A monologue, if it is to be successful, must do two things. The first is to reveal something more about a character than you would get from that character in ordinary conversation. The second is to sound utterly enthralling. As Alan Bennett once said: ‘“Talking heads” is a synonym in television for boredom, and here is just one head, not two.’ On radio, where the boredom stakes are higher, that head needs to speak each thought as if it were a confession if it is to strike home. The confession needn’t be true — monologues are often more interesting when the speaker is deluding himself — but it should
appear to come from somewhere deep and unexpected.
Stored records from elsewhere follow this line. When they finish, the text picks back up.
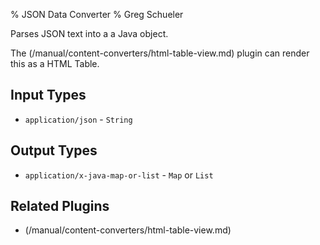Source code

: % JSON Data Converter
% Greg Schueler

Parses JSON text into a a Java object.

The (/manual/content-converters/html-table-view.md) plugin can render
this as a HTML Table.

## Input Types

* `application/json` - `String`

## Output Types

* `application/x-java-map-or-list` - `Map` or `List`

## Related Plugins

* (/manual/content-converters/html-table-view.md)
The Archers’ Lynda Snell, you would have thought, has some interesting depths to plumb. Such stridency does not develop out of nowhere. In a recent episode, however, while rustling up dinner for Robert at home, she could do little more than berate herself for her choice of earrings and girlish folly. Still recovering from the blast (a plot left dangling since March), she planned a romantic evening, only to find Robert distant. ‘Shy — with my own husband in my own house. Pathetic,’ she sighed to herself in the sanctuary of the kitchen. ‘I don’t know what I was thinking, planning some great seduction…’
Robert, in the following episode, offloaded his sexual anxieties with the sort of coyness that comes from addressing four million listeners. ‘It would be wonderful to resume things when Lynda’s ready…,’ he said. ‘But I don’t think any additional unnecessary exertion is a good idea.’ Surely he had some more thoughts on the matter than these? Meanwhile, Emma was fretting over the prospect of being laid off from the tea-room, and Lynda resumed talking to herself of her embarrassment.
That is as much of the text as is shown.